Output all of the lines below exactly, and leave out each image.
RECORDED INFORMATION: Begin
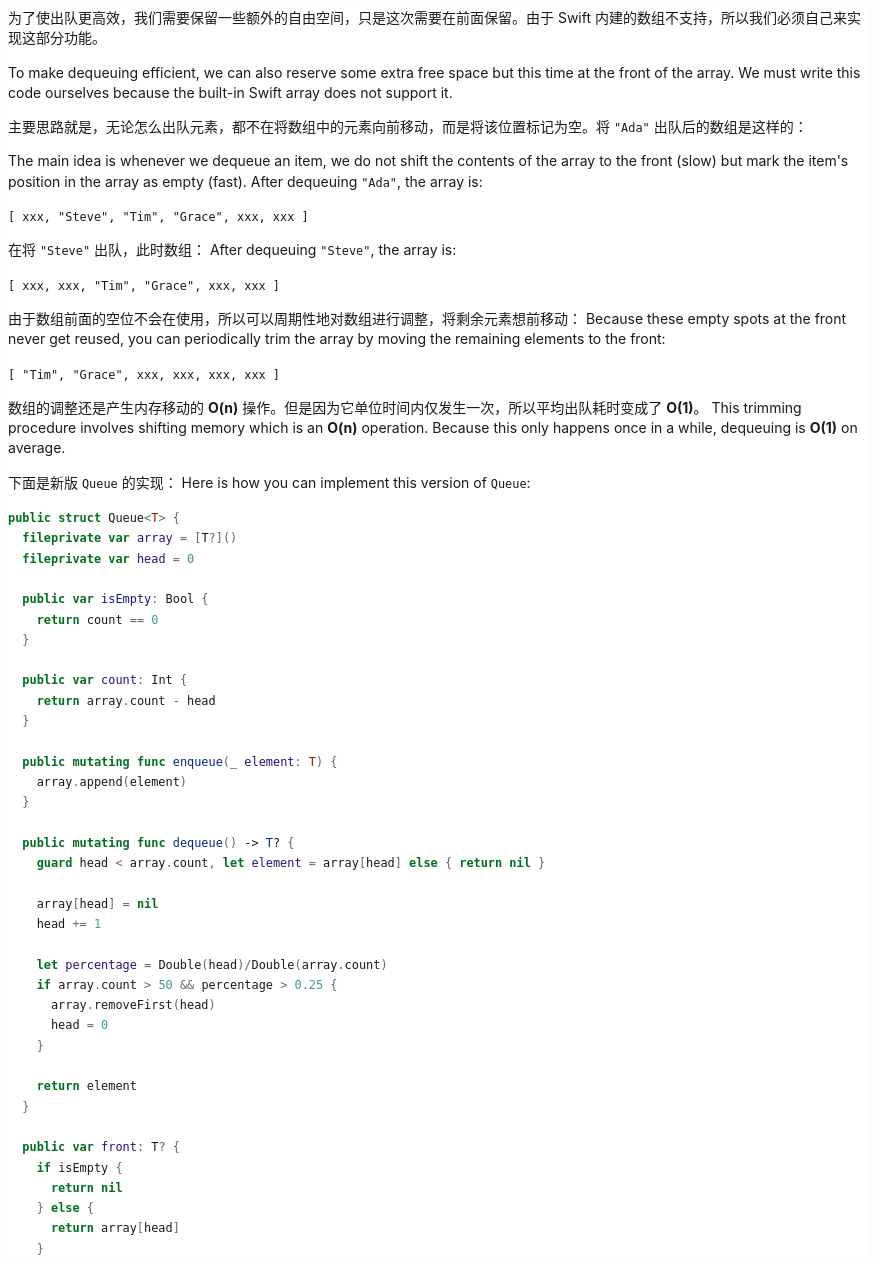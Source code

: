为了使出队更高效，我们需要保留一些额外的自由空间，只是这次需要在前面保留。由于 Swift 内建的数组不支持，所以我们必须自己来实现这部分功能。

To make dequeuing efficient, we can also reserve some extra free space but this time at the front of the array. We must write this code ourselves because the built-in Swift array does not support it.

主要思路就是，无论怎么出队元素，都不在将数组中的元素向前移动，而是将该位置标记为空。将 `"Ada"` 出队后的数组是这样的：

The main idea is whenever we dequeue an item, we do not shift the contents of the array to the front (slow) but mark the item's position in the array as empty (fast). After dequeuing `"Ada"`, the array is:

	[ xxx, "Steve", "Tim", "Grace", xxx, xxx ]

在将 `"Steve"` 出队，此时数组：
After dequeuing `"Steve"`, the array is:

	[ xxx, xxx, "Tim", "Grace", xxx, xxx ]

由于数组前面的空位不会在使用，所以可以周期性地对数组进行调整，将剩余元素想前移动：
Because these empty spots at the front never get reused, you can periodically trim the array by moving the remaining elements to the front:

	[ "Tim", "Grace", xxx, xxx, xxx, xxx ]

数组的调整还是产生内存移动的 **O(n)** 操作。但是因为它单位时间内仅发生一次，所以平均出队耗时变成了 **O(1)**。
This trimming procedure involves shifting memory which is an **O(n)** operation. Because this only happens once in a while, dequeuing is **O(1)** on average.

下面是新版  `Queue` 的实现：
Here is how you can implement this version of `Queue`:

```swift
public struct Queue<T> {
  fileprivate var array = [T?]()
  fileprivate var head = 0
  
  public var isEmpty: Bool {
    return count == 0
  }

  public var count: Int {
    return array.count - head
  }
  
  public mutating func enqueue(_ element: T) {
    array.append(element)
  }
  
  public mutating func dequeue() -> T? {
    guard head < array.count, let element = array[head] else { return nil }

    array[head] = nil
    head += 1

    let percentage = Double(head)/Double(array.count)
    if array.count > 50 && percentage > 0.25 {
      array.removeFirst(head)
      head = 0
    }
    
    return element
  }
  
  public var front: T? {
    if isEmpty {
      return nil
    } else {
      return array[head]
    }
```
RECORDED INFORMATION: End
■ EXERCISE OUTPUT:
Source code

:为了使出队更高效，我们需要保留一些额外的自由空间，只是这次需要在前面保留。由于 Swift 内建的数组不支持，所以我们必须自己来实现这部分功能。

To make dequeuing efficient, we can also reserve some extra free space but this time at the front of the array. We must write this code ourselves because the built-in Swift array does not support it.

主要思路就是，无论怎么出队元素，都不在将数组中的元素向前移动，而是将该位置标记为空。将 `"Ada"` 出队后的数组是这样的：

The main idea is whenever we dequeue an item, we do not shift the contents of the array to the front (slow) but mark the item's position in the array as empty (fast). After dequeuing `"Ada"`, the array is:

	[ xxx, "Steve", "Tim", "Grace", xxx, xxx ]

在将 `"Steve"` 出队，此时数组：
After dequeuing `"Steve"`, the array is:

	[ xxx, xxx, "Tim", "Grace", xxx, xxx ]

由于数组前面的空位不会在使用，所以可以周期性地对数组进行调整，将剩余元素想前移动：
Because these empty spots at the front never get reused, you can periodically trim the array by moving the remaining elements to the front:

	[ "Tim", "Grace", xxx, xxx, xxx, xxx ]

数组的调整还是产生内存移动的 **O(n)** 操作。但是因为它单位时间内仅发生一次，所以平均出队耗时变成了 **O(1)**。
This trimming procedure involves shifting memory which is an **O(n)** operation. Because this only happens once in a while, dequeuing is **O(1)** on average.

下面是新版  `Queue` 的实现：
Here is how you can implement this version of `Queue`:

```swift
public struct Queue<T> {
  fileprivate var array = [T?]()
  fileprivate var head = 0
  
  public var isEmpty: Bool {
    return count == 0
  }

  public var count: Int {
    return array.count - head
  }
  
  public mutating func enqueue(_ element: T) {
    array.append(element)
  }
  
  public mutating func dequeue() -> T? {
    guard head < array.count, let element = array[head] else { return nil }

    array[head] = nil
    head += 1

    let percentage = Double(head)/Double(array.count)
    if array.count > 50 && percentage > 0.25 {
      array.removeFirst(head)
      head = 0
    }
    
    return element
  }
  
  public var front: T? {
    if isEmpty {
      return nil
    } else {
      return array[head]
    }
```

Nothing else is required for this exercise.